> **What needs to be done**
Each line of the records containing "most" is to be copied out and returned.

> **Source texts of formatted documents**
/---
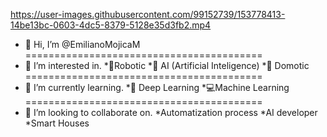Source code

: 




https://user-images.githubusercontent.com/99152739/153778413-14be13bc-0603-4dc5-8379-5128e35d3fb2.mp4








- 👋 Hi, I’m @EmilianoMojicaM
=========================================
- 👀 I’m interested in.
*🦾Robotic
*🤖 AI (Artificial Inteligence)
*🏡 Domotic
=========================================
- 🌱 I’m currently learning.
*👾 Deep Learning
*💻Machine Learning
=========================================
- 💞 I’m looking to collaborate on.
*Automatization process
*AI developer
*Smart Houses


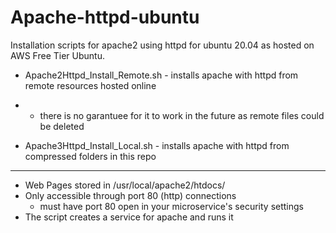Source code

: # Apache-httpd-ubuntu
Installation scripts for apache2 using httpd for ubuntu 20.04 as hosted on AWS Free Tier Ubuntu.

- Apache2Httpd_Install_Remote.sh - installs apache with httpd from remote resources hosted online
-   - there is no garantuee for it to work in the future as remote files could be deleted

- Apache3Httpd_Install_Local.sh - installs apache with httpd from compressed folders in this repo

<hr>

- Web Pages stored in /usr/local/apache2/htdocs/
- Only accessible through port 80 (http) connections
  - must have port 80 open in your microservice's security settings
- The script creates a service for apache and runs it
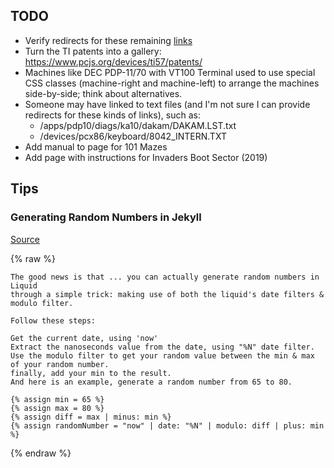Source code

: ## TODO

  - Verify redirects for these remaining [links](/assets/tests/links/)
  - Turn the TI patents into a gallery: https://www.pcjs.org/devices/ti57/patents/
  - Machines like DEC PDP-11/70 with VT100 Terminal used to use special CSS classes (machine-right and machine-left) to arrange the machines side-by-side; think about alternatives.
  - Someone may have linked to text files (and I'm not sure I can provide redirects for these kinds of links), such as:
      - /apps/pdp10/diags/ka10/dakam/DAKAM.LST.txt
      - /devices/pcx86/keyboard/8042_INTERN.TXT
  - Add manual to page for 101 Mazes
  - Add page with instructions for Invaders Boot Sector (2019)
    
## Tips

### Generating Random Numbers in Jekyll

[Source](https://www.131-studio.com/blogs/shopify-conversion/generate-random-numbers-using-liquid-shopify)

{% raw %}

    The good news is that ... you can actually generate random numbers in Liquid
    through a simple trick: making use of both the liquid's date filters & modulo filter.
    
    Follow these steps:

    Get the current date, using 'now'
    Extract the nanoseconds value from the date, using "%N" date filter.
    Use the modulo filter to get your random value between the min & max of your random number.
    finally, add your min to the result.
    And here is an example, generate a random number from 65 to 80.

    {% assign min = 65 %}
    {% assign max = 80 %}
    {% assign diff = max | minus: min %}
    {% assign randomNumber = "now" | date: "%N" | modulo: diff | plus: min %}

{% endraw %}
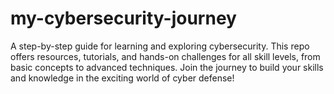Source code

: # my-cybersecurity-journey
A step-by-step guide for learning and exploring cybersecurity. This repo offers resources, tutorials, and hands-on challenges for all skill levels, from basic concepts to advanced techniques. Join the journey to build your skills and knowledge in the exciting world of cyber defense!
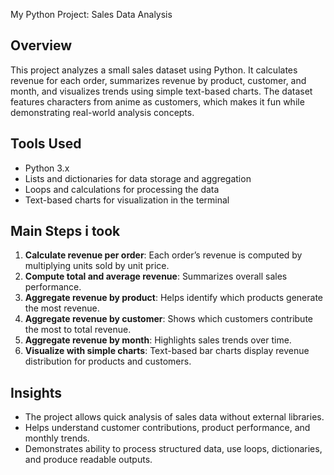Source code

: My Python Project: Sales Data Analysis

## Overview
This project analyzes a small sales dataset using Python. 
It calculates revenue for each order, summarizes revenue by product, customer, and month, and visualizes trends using simple text-based charts. 
The dataset features characters from anime as customers, which makes it fun while demonstrating real-world analysis concepts.

## Tools Used
- Python 3.x
- Lists and dictionaries for data storage and aggregation
- Loops and calculations for processing the data
- Text-based charts for visualization in the terminal

## Main Steps i took
1. **Calculate revenue per order**: Each order’s revenue is computed by multiplying units sold by unit price.  
2. **Compute total and average revenue**: Summarizes overall sales performance.  
3. **Aggregate revenue by product**: Helps identify which products generate the most revenue.  
4. **Aggregate revenue by customer**: Shows which customers contribute the most to total revenue.  
5. **Aggregate revenue by month**: Highlights sales trends over time.  
6. **Visualize with simple charts**: Text-based bar charts display revenue distribution for products and customers.

## Insights
- The project allows quick analysis of sales data without external libraries.  
- Helps understand customer contributions, product performance, and monthly trends.  
- Demonstrates ability to process structured data, use loops, dictionaries, and produce readable outputs.
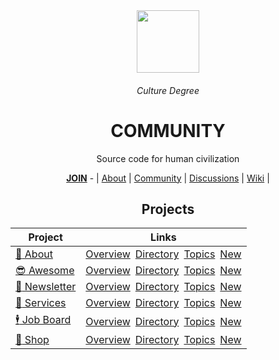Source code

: <div align="center">
  <img height="100" src="https://images.unsplash.com/photo-1526344966-89049886b28d?ixlib=rb-4.0.3&ixid=MnwxMjA3fDB8MHxwaG90by1wYWdlfHx8fGVufDB8fHx8&auto=format&fit=crop&w=1548&q=80"/>
  <h6>Culture Degree</h6>
  <h1><b>COMMUNITY</b></h1>
  <p>Source code for human civilization</p>
  <a href="https://github.com/CultureDegree/.github/blob/main/JOIN.md"><b>JOIN</b></a> - | <a href="https://github.com/CultureDegree/.github">About</a> | <a href="https://github.com/CultureDegree/community">Community</a> | <a href="https://github.com/orgs/CultureDegree/discussions">Discussions</a> | <a href="https://github.com/CultureDegree/community/wiki">Wiki</a>  | 
</div>

<div align="center">

## Projects 
  
| Project | Links |
|-|-|
| [:tada: About](https://github.com/CultureDegree/.github) | [Overview](https://github.com/CultureDegree/.github/issues/1)&ensp;[Directory](https://github.com/CultureDegree/inbox/issues/2)&ensp;[Topics](https://github.com/CultureDegree/inbox/issues/3)&ensp;[New]() |
| [:sunglasses: Awesome](https://github.com/CultureDegree/awesome) | [Overview](https://github.com/CultureDegree/awesome/issues/1)&ensp;[Directory](https://github.com/CultureDegree/awesome/issues/2)&ensp;[Topics](https://github.com/CultureDegree/awesome/issues/3)&ensp;[New]() |
| [:incoming_envelope: Newsletter](https://github.com/CultureDegree/newsletter) | [Overview](https://github.com/CultureDegree/newsletter/issues/1)&ensp;[Directory](https://github.com/CultureDegree/newsletter/issues/2)&ensp;[Topics](https://github.com/CultureDegree/newsletter/issues/3)&ensp;[New]() |
| [:handshake: Services](https://github.com/CultureDegree/services) | [Overview](https://github.com/CultureDegree/services/issues/1)&ensp;[Directory](https://github.com/CultureDegree/services/issues/2)&ensp;[Topics](https://github.com/CultureDegree/services/issues/3)&ensp;[New]() |
| [:business_suit_levitating: Job Board](https://github.com/CultureDegree/jobs) | [Overview](https://github.com/CultureDegree/jobs/issues/1)&ensp;[Directory](https://github.com/CultureDegree/jobs/issues/2)&ensp;[Topics](https://github.com/CultureDegree/jobs/issues/3)&ensp;[New]() |
| [:money_with_wings: Shop](https://github.com/CultureDegree/shop) | [Overview](https://github.com/CultureDegree/shop/issues/1)&ensp;[Directory](https://github.com/CultureDegree/shop/issues/2)&ensp;[Topics](https://github.com/CultureDegree/shop/issues/3)&ensp;[New]() |
</div>

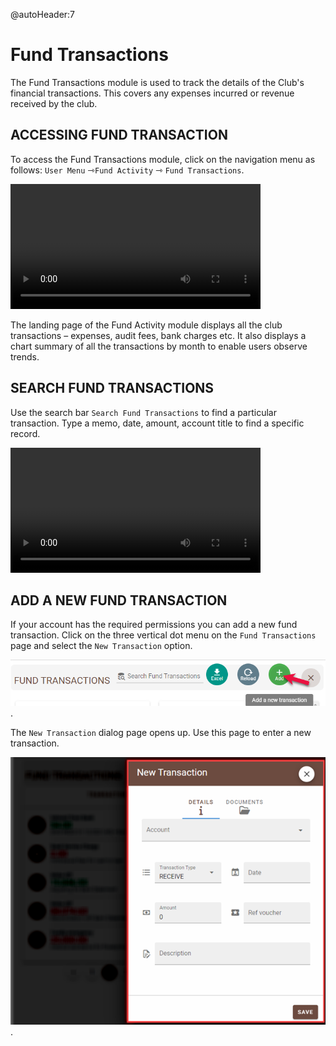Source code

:@autoHeader:7
# Fund Transactions
The Fund Transactions module is used to track the details of the Club's financial transactions. This covers any expenses incurred or revenue received by the club. 

## ACCESSING FUND TRANSACTION
To access the Fund Transactions module, click on the navigation menu as follows: `User Menu` &#8702;`Fund Activity` &#8702; `Fund Transactions`.

<video src="static/video/Access_Fund_Transactions.mp4" 
    width="400px" controls>
  <img src="static/images/5.1_Fund_Transactions_Menu.png"/>
</video>

The landing page of the Fund Activity module displays all the club transactions – expenses, audit fees, bank charges etc. It also displays a chart summary of all the transactions by month to enable users observe trends.

## SEARCH FUND TRANSACTIONS 

Use the search bar `Search Fund Transactions` to find a particular transaction. Type a memo, date, amount, account title to find a specific record.

<video src="static/video/Search_Fund_Transactions.mp4" 
    width="400px" controls>
  <img src="static/images/5.3_Fund_Transactions_Search.png"/>
</video>

## ADD A NEW FUND TRANSACTION

If your account has the required permissions you can add a new fund transaction. Click on the three vertical dot menu on the `Fund Transactions` page and select the `New Transaction` option.

![alt text](static/images/5.4_Add_Fund_Tx_Menu.png "Add Fund Transactions Menu :size=400").

The `New Transaction` dialog page opens up. Use this page to enter a new transaction.

![alt text](static/images/5.5_Add_Fund_Tx_Page.png "Add Fund Transactions page :size=400").
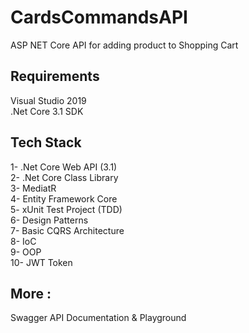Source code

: # CardsCommandsAPI
 
ASP NET Core API for adding product to Shopping Cart

Requirements
-----------------

Visual Studio 2019
<br/>
.Net Core 3.1 SDK

Tech Stack
<br/>
-----------------

1- .Net Core Web API (3.1)
<br/>
2- .Net Core Class Library
<br/>
3- MediatR
<br/>
4- Entity Framework Core 
<br/>
5- xUnit Test Project (TDD)
<br/>
6- Design Patterns
<br/>
7- Basic CQRS Architecture
<br/>
8- IoC
<br/>
9- OOP
<br/>
10- JWT Token 
<br/>

More :
------------------
Swagger API Documentation & Playground


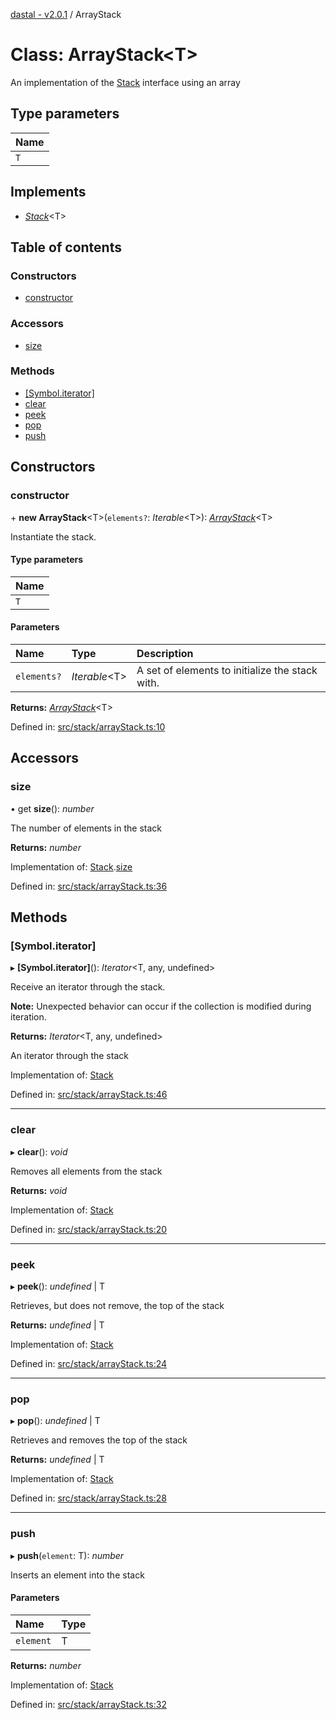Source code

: [dastal - v2.0.1](../README.md) / ArrayStack

# Class: ArrayStack<T\>

An implementation of the [Stack](../interfaces/stack.md) interface using an array

## Type parameters

| Name |
| :------ |
| `T` |

## Implements

- [*Stack*](../interfaces/stack.md)<T\>

## Table of contents

### Constructors

- [constructor](arraystack.md#constructor)

### Accessors

- [size](arraystack.md#size)

### Methods

- [[Symbol.iterator]](arraystack.md#[symbol.iterator])
- [clear](arraystack.md#clear)
- [peek](arraystack.md#peek)
- [pop](arraystack.md#pop)
- [push](arraystack.md#push)

## Constructors

### constructor

\+ **new ArrayStack**<T\>(`elements?`: *Iterable*<T\>): [*ArrayStack*](arraystack.md)<T\>

Instantiate the stack.

#### Type parameters

| Name |
| :------ |
| `T` |

#### Parameters

| Name | Type | Description |
| :------ | :------ | :------ |
| `elements?` | *Iterable*<T\> | A set of elements to initialize the stack with. |

**Returns:** [*ArrayStack*](arraystack.md)<T\>

Defined in: [src/stack/arrayStack.ts:10](https://github.com/havelessbemore/dastal/blob/c8bb6f5/src/stack/arrayStack.ts#L10)

## Accessors

### size

• get **size**(): *number*

The number of elements in the stack

**Returns:** *number*

Implementation of: [Stack](../interfaces/stack.md).[size](../interfaces/stack.md#size)

Defined in: [src/stack/arrayStack.ts:36](https://github.com/havelessbemore/dastal/blob/c8bb6f5/src/stack/arrayStack.ts#L36)

## Methods

### [Symbol.iterator]

▸ **[Symbol.iterator]**(): *Iterator*<T, any, undefined\>

Receive an iterator through the stack.

**Note:** Unexpected behavior can occur if the collection is modified during iteration.

**Returns:** *Iterator*<T, any, undefined\>

An iterator through the stack

Implementation of: [Stack](../interfaces/stack.md)

Defined in: [src/stack/arrayStack.ts:46](https://github.com/havelessbemore/dastal/blob/c8bb6f5/src/stack/arrayStack.ts#L46)

___

### clear

▸ **clear**(): *void*

Removes all elements from the stack

**Returns:** *void*

Implementation of: [Stack](../interfaces/stack.md)

Defined in: [src/stack/arrayStack.ts:20](https://github.com/havelessbemore/dastal/blob/c8bb6f5/src/stack/arrayStack.ts#L20)

___

### peek

▸ **peek**(): *undefined* \| T

Retrieves, but does not remove, the top of the stack

**Returns:** *undefined* \| T

Implementation of: [Stack](../interfaces/stack.md)

Defined in: [src/stack/arrayStack.ts:24](https://github.com/havelessbemore/dastal/blob/c8bb6f5/src/stack/arrayStack.ts#L24)

___

### pop

▸ **pop**(): *undefined* \| T

Retrieves and removes the top of the stack

**Returns:** *undefined* \| T

Implementation of: [Stack](../interfaces/stack.md)

Defined in: [src/stack/arrayStack.ts:28](https://github.com/havelessbemore/dastal/blob/c8bb6f5/src/stack/arrayStack.ts#L28)

___

### push

▸ **push**(`element`: T): *number*

Inserts an element into the stack

#### Parameters

| Name | Type |
| :------ | :------ |
| `element` | T |

**Returns:** *number*

Implementation of: [Stack](../interfaces/stack.md)

Defined in: [src/stack/arrayStack.ts:32](https://github.com/havelessbemore/dastal/blob/c8bb6f5/src/stack/arrayStack.ts#L32)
\---
> **Result of this exercise**
3. **Aggregate revenue by product**: Helps identify which products generate the most revenue.  
4. **Aggregate revenue by customer**: Shows which customers contribute the most to total revenue.  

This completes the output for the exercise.